First of all, structural balancing is a variation of strength training that I focus on with my clients. I like to think of structural balancing as building the foundation of a house. Building a house on a poorly designed foundation will cause you all types of issues with the structure of your house. Your body’s structure works similarly. If you are not structurally balanced and start building on top of those “imbalances”, there is a stronger chance of pain or even injury. You may not see the negative results of being imbalanced immediately, however they are certain to rear their ugly head in the long-run.
Structural balancing ensures one side of your body is as strong as the other. For example; your front is as strong as your back, your left is as strong as your right exc. Assuming you’re right dominant, most people’s right arm is going to be stronger than their left. Something of this caliber may not have major consequences. However, what if your back is not as strong as your chest? In this case there is a strong possibility that this imbalance could lead to anterior rotation of the shoulder. This means your shoulders hunch forward which can lead to all types of back issues, shoulder issues and poor posture. Correcting these imbalances will not only improve your overall strength, but it will assist in your prevention against injuries and daily pain.

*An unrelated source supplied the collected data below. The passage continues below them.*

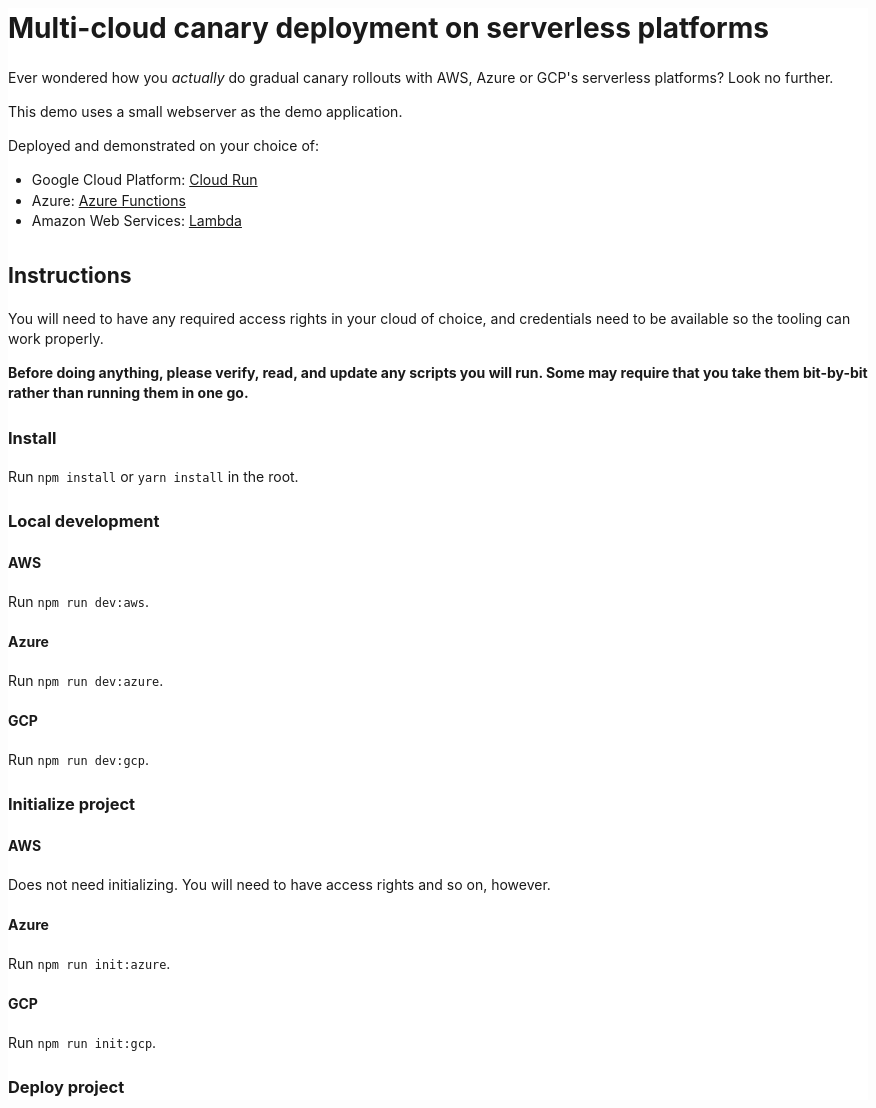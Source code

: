 # Multi-cloud canary deployment on serverless platforms

Ever wondered how you _actually_ do gradual canary rollouts with AWS, Azure or GCP's serverless platforms? Look no further.

This demo uses a small webserver as the demo application.

Deployed and demonstrated on your choice of:

- Google Cloud Platform: [Cloud Run](https://cloud.google.com/run)
- Azure: [Azure Functions](https://azure.microsoft.com/en-us/services/functions/)
- Amazon Web Services: [Lambda](https://aws.amazon.com/lambda/)

## Instructions

You will need to have any required access rights in your cloud of choice, and credentials need to be available so the tooling can work properly.

**Before doing anything, please verify, read, and update any scripts you will run. Some may require that you take them bit-by-bit rather than running them in one go.**

### Install

Run `npm install` or `yarn install` in the root.

### Local development

#### AWS

Run `npm run dev:aws`.

#### Azure

Run `npm run dev:azure`.

#### GCP

Run `npm run dev:gcp`.

### Initialize project

#### AWS

Does not need initializing. You will need to have access rights and so on, however.

#### Azure

Run `npm run init:azure`.

#### GCP

Run `npm run init:gcp`.

### Deploy project
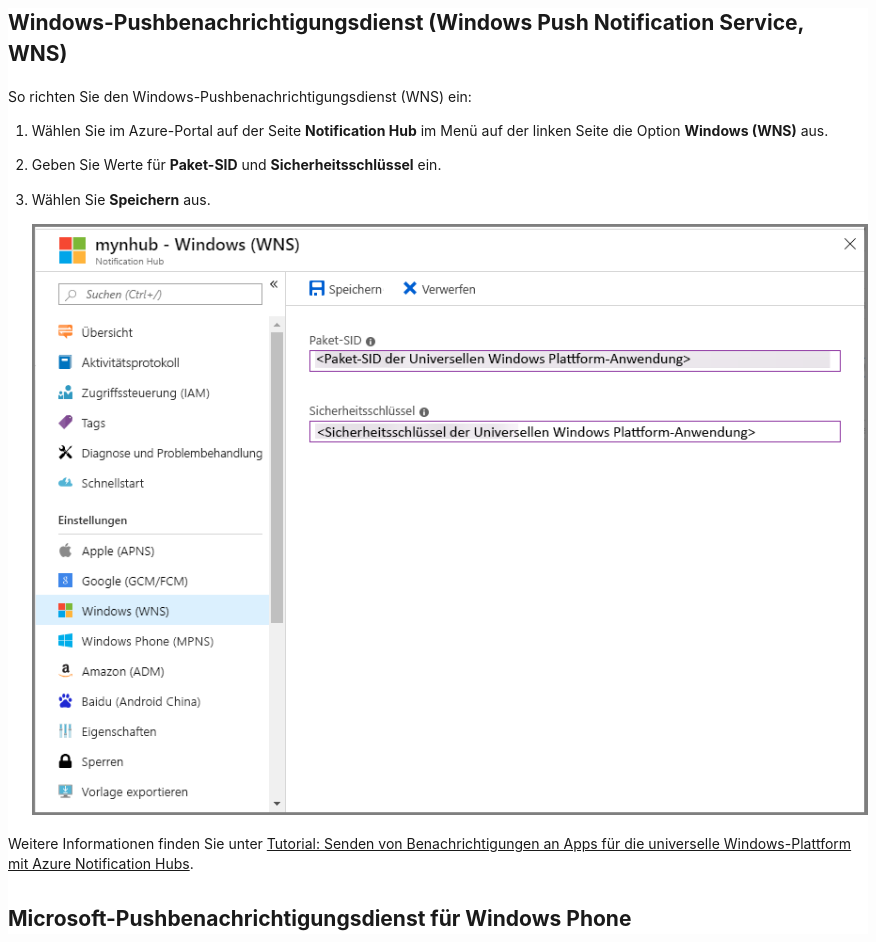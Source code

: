 
## <a name="windows-push-notification-service"></a>Windows-Pushbenachrichtigungsdienst (Windows Push Notification Service, WNS)

So richten Sie den Windows-Pushbenachrichtigungsdienst (WNS) ein:

1. Wählen Sie im Azure-Portal auf der Seite **Notification Hub** im Menü auf der linken Seite die Option **Windows (WNS)** aus.
2. Geben Sie Werte für **Paket-SID** und **Sicherheitsschlüssel** ein.
3. Wählen Sie **Speichern** aus.

   ![Screenshot, der die Felder „Paket-SID“ und „Sicherheitsschlüssel“ zeigt](./media/notification-hubs-windows-store-dotnet-get-started/notification-hub-configure-wns.png)

Weitere Informationen finden Sie unter [Tutorial: Senden von Benachrichtigungen an Apps für die universelle Windows-Plattform mit Azure Notification Hubs](notification-hubs-windows-store-dotnet-get-started-wns-push-notification.md).

## <a name="microsoft-push-notification-service-for-windows-phone"></a>Microsoft-Pushbenachrichtigungsdienst für Windows Phone
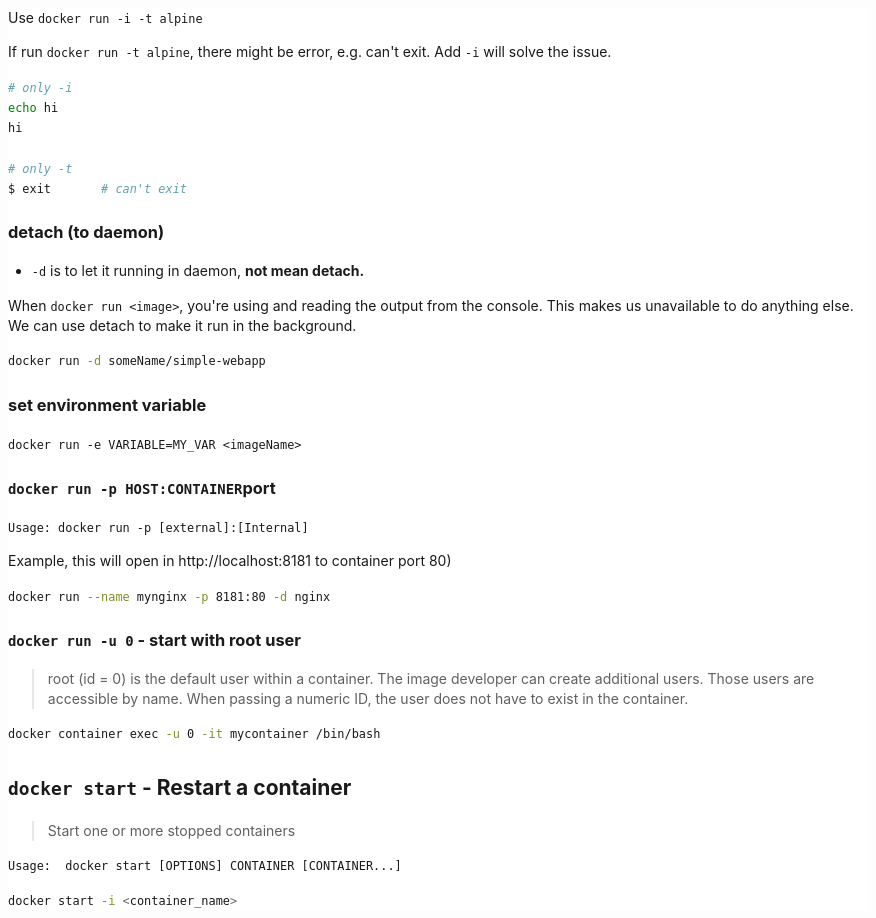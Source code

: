 Use `docker run -i -t alpine`

If run `docker run -t alpine`, there might be error, e.g. can't exit. Add `-i` will solve the issue.

```bash
# only -i
echo hi
hi

# only -t
$ exit       # can't exit
```

### detach (to daemon)

- `-d` is to let it running in daemon, **not mean detach.** 

When `docker run <image>`, you're using and reading the output from the console. This makes us unavailable to do anything else. We can use detach to make it run in the background.

```bash
docker run -d someName/simple-webapp
```

### set environment variable

`docker run -e VARIABLE=MY_VAR <imageName>`

### `docker run -p HOST:CONTAINER`port

`Usage: docker run -p [external]:[Internal]`

Example, this will open in http://localhost:8181 to container port 80)
```bash
docker run --name mynginx -p 8181:80 -d nginx
```

### `docker run -u 0` - start with root user

> root (id = 0) is the default user within a container. The image developer can create additional users. Those users are accessible by name. When passing a numeric ID, the user does not have to exist in the container.

```bash
docker container exec -u 0 -it mycontainer /bin/bash
```



## `docker start` - Restart a container

> Start one or more stopped containers

`Usage:  docker start [OPTIONS] CONTAINER [CONTAINER...]`

```bash
docker start -i <container_name>
```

Correcting imbalances also helps with improving energy output. If we continue with the chest and back example, let’s assume that you have a great structural balance ratio of 1:1. With this optimal balance you will be able to produce more strength output in a compound lift. Therefore, completing an exercise like a bench press will yield much stronger results with a lower chance of injury. This proper balance ratio will also assist in correcting your posture throughout the day. Improving your posture has many benefits especially for those experiencing any sort of shoulder pain, lower and upper back pain etc.
The programs I’ve designed for the Strong Life members ensure that proper structural balancing is high on the priority list. There may be the odd time where a certain exercise seems trivial, however, it is important in the overall program to emphasize balance in order to optimize strength. Correcting any existing structural imbalances can take time. Being consistent over time will yield amazing results.